Poco antes de la llegada de los trabajadores, el ministro había salido del edificio rumbo a un almuerzo de la Asociación de Dirigentes de Marketing (ADM), donde hablaba el director general de rentas, Eduardo Zaidenzstat. Al regresar, Astori se enteró de lo que le esperaba en el ministerio y prefirió ir a trabajar a un despacho del Parlamento.

Cinco horas más tarde, la directora general Elizabeth Oria le comunicó a los trabajadores lo que ya era prácticamente un hecho: que el ministro no volvería al edificio y que se reintegraría hoy a media mañana.

En ese momento los sindicalistas -que al mediodía eran unos 200 pero de noche no superaban los 40- resolvieron pernoctar en el ministerio, a la espera de una respuesta. Entonces, entró a jugar su papel el secretariado ejecutivo del Pit-Cnt, que recibió una comunicación de la Dirección Nacional de Trabajo (Dinatra) informando que el Ministerio del Interior podría desalojar si los ocupantes no se iban.

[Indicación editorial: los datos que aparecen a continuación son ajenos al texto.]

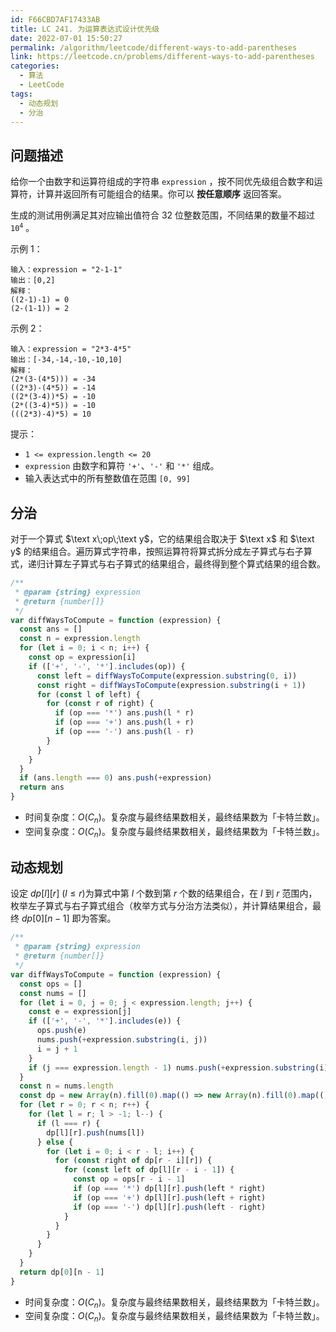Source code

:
 ```yaml
---
id: F66CBD7AF17433AB
title: LC 241. 为运算表达式设计优先级
date: 2022-07-01 15:50:27
permalink: /algorithm/leetcode/different-ways-to-add-parentheses
link: https://leetcode.cn/problems/different-ways-to-add-parentheses
categories:
  - 算法
  - LeetCode
tags:
  - 动态规划
  - 分治
---
```


<Level :type='2'/>

## 问题描述

给你一个由数字和运算符组成的字符串 `expression` ，按不同优先级组合数字和运算符，计算并返回所有可能组合的结果。你可以 **按任意顺序** 返回答案。

生成的测试用例满足其对应输出值符合 32 位整数范围，不同结果的数量不超过 <code>10<sup>4</sup></code> 。

示例 1：

```text
输入：expression = "2-1-1"
输出：[0,2]
解释：
((2-1)-1) = 0
(2-(1-1)) = 2
```

示例 2：

```text
输入：expression = "2*3-4*5"
输出：[-34,-14,-10,-10,10]
解释：
(2*(3-(4*5))) = -34
((2*3)-(4*5)) = -14
((2*(3-4))*5) = -10
(2*((3-4)*5)) = -10
(((2*3)-4)*5) = 10
```

提示：

- `1 <= expression.length <= 20`
- `expression` 由数字和算符 `'+'`、`'-'` 和 `'*'` 组成。
- 输入表达式中的所有整数值在范围 `[0, 99]`

## 分治

对于一个算式 $\text x\;op\;\text y$，它的结果组合取决于 $\text x$ 和 $\text y$ 的结果组合。遍历算式字符串，按照运算符将算式拆分成左子算式与右子算式，递归计算左子算式与右子算式的结果组合，最终得到整个算式结果的组合数。

```javascript
/**
 * @param {string} expression
 * @return {number[]}
 */
var diffWaysToCompute = function (expression) {
  const ans = []
  const n = expression.length
  for (let i = 0; i < n; i++) {
    const op = expression[i]
    if (['+', '-', '*'].includes(op)) {
      const left = diffWaysToCompute(expression.substring(0, i))
      const right = diffWaysToCompute(expression.substring(i + 1))
      for (const l of left) {
        for (const r of right) {
          if (op === '*') ans.push(l * r)
          if (op === '+') ans.push(l + r)
          if (op === '-') ans.push(l - r)
        }
      }
    }
  }
  if (ans.length === 0) ans.push(+expression)
  return ans
}
```

- 时间复杂度：$O(C_{n})$。复杂度与最终结果数相关，最终结果数为「卡特兰数」。
- 空间复杂度：$O(C_{n})$。复杂度与最终结果数相关，最终结果数为「卡特兰数」。

## 动态规划

设定 $dp[l][r]$ ($l \leq r$)为算式中第 $l$ 个数到第 $r$ 个数的结果组合，在 $l$ 到 $r$ 范围内，枚举左子算式与右子算式组合（枚举方式与分治方法类似），并计算结果组合，最终 $dp[0][n-1]$ 即为答案。

```javascript
/**
 * @param {string} expression
 * @return {number[]}
 */
var diffWaysToCompute = function (expression) {
  const ops = []
  const nums = []
  for (let i = 0, j = 0; j < expression.length; j++) {
    const e = expression[j]
    if (['+', '-', '*'].includes(e)) {
      ops.push(e)
      nums.push(+expression.substring(i, j))
      i = j + 1
    }
    if (j === expression.length - 1) nums.push(+expression.substring(i))
  }
  const n = nums.length
  const dp = new Array(n).fill(0).map(() => new Array(n).fill(0).map(() => []))
  for (let r = 0; r < n; r++) {
    for (let l = r; l > -1; l--) {
      if (l === r) {
        dp[l][r].push(nums[l])
      } else {
        for (let i = 0; i < r - l; i++) {
          for (const right of dp[r - i][r]) {
            for (const left of dp[l][r - i - 1]) {
              const op = ops[r - i - 1]
              if (op === '*') dp[l][r].push(left * right)
              if (op === '+') dp[l][r].push(left + right)
              if (op === '-') dp[l][r].push(left - right)
            }
          }
        }
      }
    }
  }
  return dp[0][n - 1]
}
```

- 时间复杂度：$O(C_{n})$。复杂度与最终结果数相关，最终结果数为「卡特兰数」。
- 空间复杂度：$O(C_{n})$。复杂度与最终结果数相关，最终结果数为「卡特兰数」。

DONDE SEA. Pasadas las ocho de la noche, el director de Trabajo Julio Baráibar se comunicó con el Pit-Cnt. Planteó que los trabajadores desalojaran el lugar y que hoy serían recibidos por el Ministerio de Economía. La respuesta fue negativa: «Queremos reunirnos ahora, en cualquier lugar».

Un rato más tarde llegó Baráibar al propio ministerio, acompañado por el subsecretario de Economía, Mario Bergara. Los dos funcionarios se reunieron durante una hora y media con representantes de los sindicatos y finalmente alcanzaron un acuerdo. Astori se comprometió a recibir hoy a los sindicatos a las 11.00 y «discutir» los diferentes reclamos. A cambio, COFE, Fenapes y Afutu accedieron a dejar el ministerio, después de las once de la noche.

Hubo final feliz y aplauso general de los ocupantes. En las negociaciones participaron el senador comunista Eduardo Lorier, el diputado del Nuevo Espacio Jorge Pozzi y la diputada del MPP Ivonne Passada, ex sindicalista.

Bergara transmitió a los sindicalistas que Astori tendrá «la mayor apertura» y que «se discutirán todos los temas». «Reclamamos una negociación en serio y nos dijeron que sí. Pero fuimos claros con nuestros compañeros: no hay que crearse falsas expectativas», contó el presidente de Fenapes, Aníbal Merino.

MEDIDA. Aunque hablaban de «ocupación», los trabajadores nunca llegaron a tener el control completo del edificio de Economía. Funcionarios y público en general entraban y salían con normalidad.

Un rato antes de que llegaran Bergara y Baráibar, el ministerio estaba prácticamente vacío, a no ser por los cerca de cuarenta manifestantes. «¿Vamos a pasar la noche?» preguntó una dirigente. «Sí, la COFE hoy duerme acá», respondió otro. A su lado, tres policías controlaban puertas y ventanas, y miraban de reojo a los manifestantes. A unos metros del despacho de Astori, seguía parado el guardia. Cansado, cerró los ojos y se puso auriculares. «En la radio pasan buenas murgas y folclore, así me olvido de todo», contó con una sonrisa.